DATA EXTRACT:
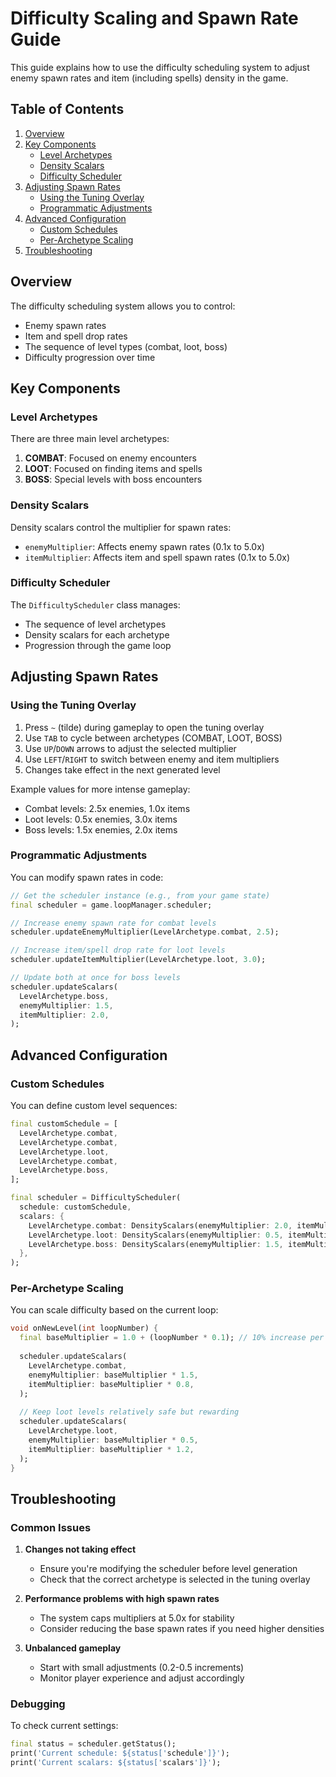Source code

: # Difficulty Scaling and Spawn Rate Guide

This guide explains how to use the difficulty scheduling system to adjust enemy spawn rates and item (including spells) density in the game.

## Table of Contents
1. [Overview](#overview)
2. [Key Components](#key-components)
   - [Level Archetypes](#level-archetypes)
   - [Density Scalars](#density-scalars)
   - [Difficulty Scheduler](#difficulty-scheduler)
3. [Adjusting Spawn Rates](#adjusting-spawn-rates)
   - [Using the Tuning Overlay](#using-the-tuning-overlay)
   - [Programmatic Adjustments](#programmatic-adjustments)
4. [Advanced Configuration](#advanced-configuration)
   - [Custom Schedules](#custom-schedules)
   - [Per-Archetype Scaling](#per-archetype-scaling)
5. [Troubleshooting](#troubleshooting)

## Overview

The difficulty scheduling system allows you to control:
- Enemy spawn rates
- Item and spell drop rates
- The sequence of level types (combat, loot, boss)
- Difficulty progression over time

## Key Components

### Level Archetypes

There are three main level archetypes:
1. **COMBAT**: Focused on enemy encounters
2. **LOOT**: Focused on finding items and spells
3. **BOSS**: Special levels with boss encounters

### Density Scalars

Density scalars control the multiplier for spawn rates:
- `enemyMultiplier`: Affects enemy spawn rates (0.1x to 5.0x)
- `itemMultiplier`: Affects item and spell spawn rates (0.1x to 5.0x)

### Difficulty Scheduler

The `DifficultyScheduler` class manages:
- The sequence of level archetypes
- Density scalars for each archetype
- Progression through the game loop

## Adjusting Spawn Rates

### Using the Tuning Overlay

1. Press `~` (tilde) during gameplay to open the tuning overlay
2. Use `TAB` to cycle between archetypes (COMBAT, LOOT, BOSS)
3. Use `UP`/`DOWN` arrows to adjust the selected multiplier
4. Use `LEFT`/`RIGHT` to switch between enemy and item multipliers
5. Changes take effect in the next generated level

Example values for more intense gameplay:
- Combat levels: 2.5x enemies, 1.0x items
- Loot levels: 0.5x enemies, 3.0x items
- Boss levels: 1.5x enemies, 2.0x items

### Programmatic Adjustments

You can modify spawn rates in code:

```dart
// Get the scheduler instance (e.g., from your game state)
final scheduler = game.loopManager.scheduler;

// Increase enemy spawn rate for combat levels
scheduler.updateEnemyMultiplier(LevelArchetype.combat, 2.5);

// Increase item/spell drop rate for loot levels
scheduler.updateItemMultiplier(LevelArchetype.loot, 3.0);

// Update both at once for boss levels
scheduler.updateScalars(
  LevelArchetype.boss,
  enemyMultiplier: 1.5,
  itemMultiplier: 2.0,
);
```

## Advanced Configuration

### Custom Schedules

You can define custom level sequences:

```dart
final customSchedule = [
  LevelArchetype.combat,
  LevelArchetype.combat,
  LevelArchetype.loot,
  LevelArchetype.combat,
  LevelArchetype.boss,
];

final scheduler = DifficultyScheduler(
  schedule: customSchedule,
  scalars: {
    LevelArchetype.combat: DensityScalars(enemyMultiplier: 2.0, itemMultiplier: 0.5),
    LevelArchetype.loot: DensityScalars(enemyMultiplier: 0.5, itemMultiplier: 3.0),
    LevelArchetype.boss: DensityScalars(enemyMultiplier: 1.5, itemMultiplier: 1.5),
  },
);
```

### Per-Archetype Scaling

You can scale difficulty based on the current loop:

```dart
void onNewLevel(int loopNumber) {
  final baseMultiplier = 1.0 + (loopNumber * 0.1); // 10% increase per loop
  
  scheduler.updateScalars(
    LevelArchetype.combat,
    enemyMultiplier: baseMultiplier * 1.5,
    itemMultiplier: baseMultiplier * 0.8,
  );
  
  // Keep loot levels relatively safe but rewarding
  scheduler.updateScalars(
    LevelArchetype.loot,
    enemyMultiplier: baseMultiplier * 0.5,
    itemMultiplier: baseMultiplier * 1.2,
  );
}
```

## Troubleshooting

### Common Issues

1. **Changes not taking effect**
   - Ensure you're modifying the scheduler before level generation
   - Check that the correct archetype is selected in the tuning overlay

2. **Performance problems with high spawn rates**
   - The system caps multipliers at 5.0x for stability
   - Consider reducing the base spawn rates if you need higher densities

3. **Unbalanced gameplay**
   - Start with small adjustments (0.2-0.5 increments)
   - Monitor player experience and adjust accordingly

### Debugging

To check current settings:

```dart
final status = scheduler.getStatus();
print('Current schedule: ${status['schedule']}');
print('Current scalars: ${status['scalars']}');
```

INSTRUCTIONS FOR THE TASK:
Isolate the lines above that contain the word "loopNumber" and copy them.

RESPONSE AREA:
void onNewLevel(int loopNumber) {
  final baseMultiplier = 1.0 + (loopNumber * 0.1); // 10% increase per loop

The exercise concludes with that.